Certification of EHRs to Begin This Month


 

BOSTON — A coalition of private sector informatics groups plans to launch a process for certifying electronic health record products late this year.

Certification will bring some predictability into the market for physicians, vendors, and payers, Mark Leavitt, M.D., chair of the Certification Commission for Healthcare Information Technology, said at a congress sponsored by the American Medical Informatics Association.

The commission's initial scope is to certify electronic health record (EHR) products for physician offices and other ambulatory settings. They plan to begin beta testing products as part of a pilot project this month.

By the end of the year, the commission is slated to publish certification requirements and to outline a roadmap for vendors for requirements for the next 1–2 years, Dr. Leavitt said.

The roadmap is a key part of the commission's work because the cycle for getting new features, interfaces, and interoperability functions into a product can be 6–18 months or more. “We need to signal to the industry as to where we are going next, so it has time to respond,” he said.

The commission was founded last year by the American Health Information Management Association, the Healthcare Information and Management Systems Society (HIMSS), and the National Alliance for Health Information Technology.

The three groups have provided seed funding and have loaned staff members to the effort. As the process moves forward, the commission will charge fees to the vendors to cover the cost of testing the products.

They also plan to seek sustaining grants from other organizations to maintain their operations, said Dr. Leavitt, who is also the medical director at HIMSS.

Under the voluntary certification process, products will either be certified or not certified. “We are not trying to create a competitive rating system,” Dr. Leavitt said.

The idea is that the commission will be setting a baseline standard, leaving space for competition and innovation above that standard. And the standard needs to be based on reality, he said, to get participation from vendors.

In the first year of certification, the members of the commission want to be sure that they don't create requirements that will shut down the marketplace. However, Dr. Leavitt said he expects that as the standards become more rigorous in the years to come, the marketplace will evolve to follow the certification process.

Currently, adoption is progressing slowly because the market lacks order and predictability. For example, physicians won't buy EHR systems until costs are lower, their own risk is lower, and the incentives are higher. However, it's hard for vendors to bring down prices when the sales volumes are so low and the sales cycle is so costly.

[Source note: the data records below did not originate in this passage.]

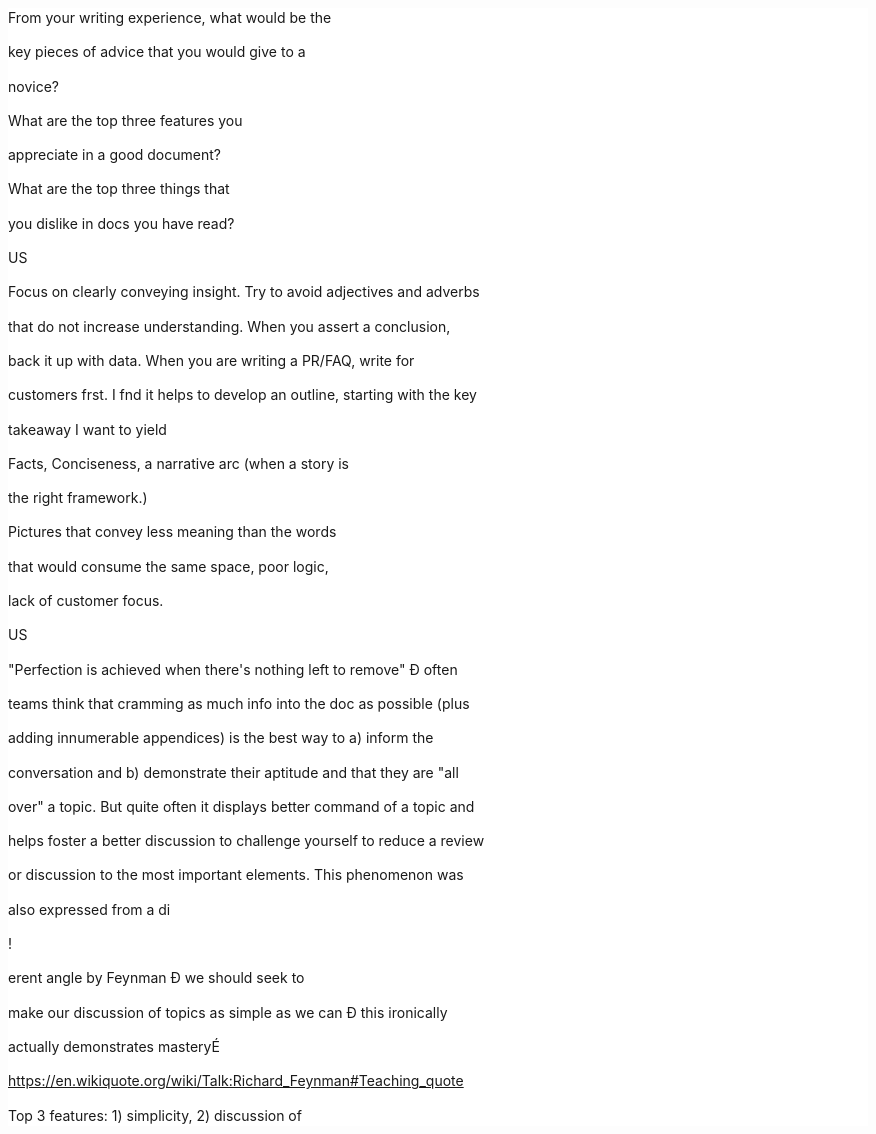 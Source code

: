 From your writing experience, what would be the

key pieces of advice that you would give to a

novice?

What are the top three features you

appreciate in a good document?  

What are the top three things that

you dislike in docs you have read?

US

Focus on clearly conveying insight.  Try to avoid adjectives and adverbs

that do not increase understanding.  When you assert a conclusion,

back it up with data.  When you are writing a PR/FAQ, write for

customers frst.  I fnd it helps to develop an outline, starting with the key

takeaway I want to yield

Facts, Conciseness, a narrative arc (when a story is

the right framework.)

Pictures that convey less meaning than the words

that would consume the same space, poor logic,

lack of customer focus.

US

"Perfection is achieved when there's nothing left to remove" Ð often

teams think that cramming as much info into the doc as possible (plus

adding innumerable appendices) is the best way to a) inform the

conversation and b) demonstrate their aptitude and that they are "all

over" a topic. But quite often it displays better command of a topic and

helps foster a better discussion to challenge yourself to reduce a review

or discussion to the most important elements. This phenomenon was

also expressed from a di

!

erent angle by Feynman Ð we should seek to

make our discussion of topics as simple as we can Ð this ironically

actually demonstrates masteryÉ

https://en.wikiquote.org/wiki/Talk:Richard_Feynman#Teaching_quote

Top 3 features: 1) simplicity, 2) discussion of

Payers have expressed interest in offering incentives for the use of EHRs, but many are concerned that if they start to offer incentives, an industry of minimal systems will spring up to capture that money, Dr. Leavitt said.

Certification is a way to take some of the risk out of the process for all the players, Dr. Leavitt said.

Another challenge is to make sure that there isn't a wave of adoption of products that aren't interoperable.

“We want to ensure that these products that get adopted will be interoperable in this emerging infrastructure,” according to Dr. Leavitt. “The challenge is the infrastructure isn't there yet, it's emerging.”